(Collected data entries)
+++++
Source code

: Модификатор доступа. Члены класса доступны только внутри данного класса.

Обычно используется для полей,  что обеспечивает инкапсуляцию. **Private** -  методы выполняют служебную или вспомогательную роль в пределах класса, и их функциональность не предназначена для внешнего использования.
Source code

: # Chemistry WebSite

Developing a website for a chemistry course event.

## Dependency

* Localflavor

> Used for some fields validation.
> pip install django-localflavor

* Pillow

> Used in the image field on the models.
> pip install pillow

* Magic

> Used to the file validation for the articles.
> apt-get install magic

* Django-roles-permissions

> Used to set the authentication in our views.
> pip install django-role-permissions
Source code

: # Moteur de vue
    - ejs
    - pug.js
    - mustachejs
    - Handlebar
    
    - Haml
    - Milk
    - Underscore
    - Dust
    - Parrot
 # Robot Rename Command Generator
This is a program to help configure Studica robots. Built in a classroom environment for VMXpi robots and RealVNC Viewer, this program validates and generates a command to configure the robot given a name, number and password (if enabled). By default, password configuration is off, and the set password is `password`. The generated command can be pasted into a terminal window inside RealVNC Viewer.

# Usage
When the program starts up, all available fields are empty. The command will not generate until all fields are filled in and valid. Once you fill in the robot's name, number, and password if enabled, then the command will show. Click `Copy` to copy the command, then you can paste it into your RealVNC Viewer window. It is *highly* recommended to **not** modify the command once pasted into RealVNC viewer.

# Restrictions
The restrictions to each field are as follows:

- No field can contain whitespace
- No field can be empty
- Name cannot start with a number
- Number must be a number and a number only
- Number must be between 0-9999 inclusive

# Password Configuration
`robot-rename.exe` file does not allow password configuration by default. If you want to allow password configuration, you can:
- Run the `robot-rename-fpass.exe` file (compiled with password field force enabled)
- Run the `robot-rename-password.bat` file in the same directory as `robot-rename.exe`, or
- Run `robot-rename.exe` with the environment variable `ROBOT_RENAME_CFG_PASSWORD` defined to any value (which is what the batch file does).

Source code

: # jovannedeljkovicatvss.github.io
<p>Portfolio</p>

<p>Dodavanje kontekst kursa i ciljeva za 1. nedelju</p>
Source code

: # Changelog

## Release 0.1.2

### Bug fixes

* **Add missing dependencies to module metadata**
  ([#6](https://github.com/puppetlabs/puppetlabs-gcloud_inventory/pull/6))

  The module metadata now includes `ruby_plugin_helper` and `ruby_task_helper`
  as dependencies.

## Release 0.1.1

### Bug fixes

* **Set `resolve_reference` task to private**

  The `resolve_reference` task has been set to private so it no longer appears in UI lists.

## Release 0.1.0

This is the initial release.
+++++
Exercise
Reproduce every line of the data so that nothing differs from the original.

Expected answer
Source code

: Модификатор доступа. Члены класса доступны только внутри данного класса.

Обычно используется для полей,  что обеспечивает инкапсуляцию. **Private** -  методы выполняют служебную или вспомогательную роль в пределах класса, и их функциональность не предназначена для внешнего использования.
Source code

: # Chemistry WebSite

Developing a website for a chemistry course event.

## Dependency

* Localflavor

> Used for some fields validation.
> pip install django-localflavor

* Pillow

> Used in the image field on the models.
> pip install pillow

* Magic

> Used to the file validation for the articles.
> apt-get install magic

* Django-roles-permissions

> Used to set the authentication in our views.
> pip install django-role-permissions
Source code

: # Moteur de vue
    - ejs
    - pug.js
    - mustachejs
    - Handlebar
    
    - Haml
    - Milk
    - Underscore
    - Dust
    - Parrot
 # Robot Rename Command Generator
This is a program to help configure Studica robots. Built in a classroom environment for VMXpi robots and RealVNC Viewer, this program validates and generates a command to configure the robot given a name, number and password (if enabled). By default, password configuration is off, and the set password is `password`. The generated command can be pasted into a terminal window inside RealVNC Viewer.

# Usage
When the program starts up, all available fields are empty. The command will not generate until all fields are filled in and valid. Once you fill in the robot's name, number, and password if enabled, then the command will show. Click `Copy` to copy the command, then you can paste it into your RealVNC Viewer window. It is *highly* recommended to **not** modify the command once pasted into RealVNC viewer.

# Restrictions
The restrictions to each field are as follows:

- No field can contain whitespace
- No field can be empty
- Name cannot start with a number
- Number must be a number and a number only
- Number must be between 0-9999 inclusive

# Password Configuration
`robot-rename.exe` file does not allow password configuration by default. If you want to allow password configuration, you can:
- Run the `robot-rename-fpass.exe` file (compiled with password field force enabled)
- Run the `robot-rename-password.bat` file in the same directory as `robot-rename.exe`, or
- Run `robot-rename.exe` with the environment variable `ROBOT_RENAME_CFG_PASSWORD` defined to any value (which is what the batch file does).

Source code

: # jovannedeljkovicatvss.github.io
<p>Portfolio</p>

<p>Dodavanje kontekst kursa i ciljeva za 1. nedelju</p>
Source code

: # Changelog

## Release 0.1.2

### Bug fixes

* **Add missing dependencies to module metadata**
  ([#6](https://github.com/puppetlabs/puppetlabs-gcloud_inventory/pull/6))

  The module metadata now includes `ruby_plugin_helper` and `ruby_task_helper`
  as dependencies.

## Release 0.1.1

### Bug fixes

* **Set `resolve_reference` task to private**

  The `resolve_reference` task has been set to private so it no longer appears in UI lists.

## Release 0.1.0

This is the initial release.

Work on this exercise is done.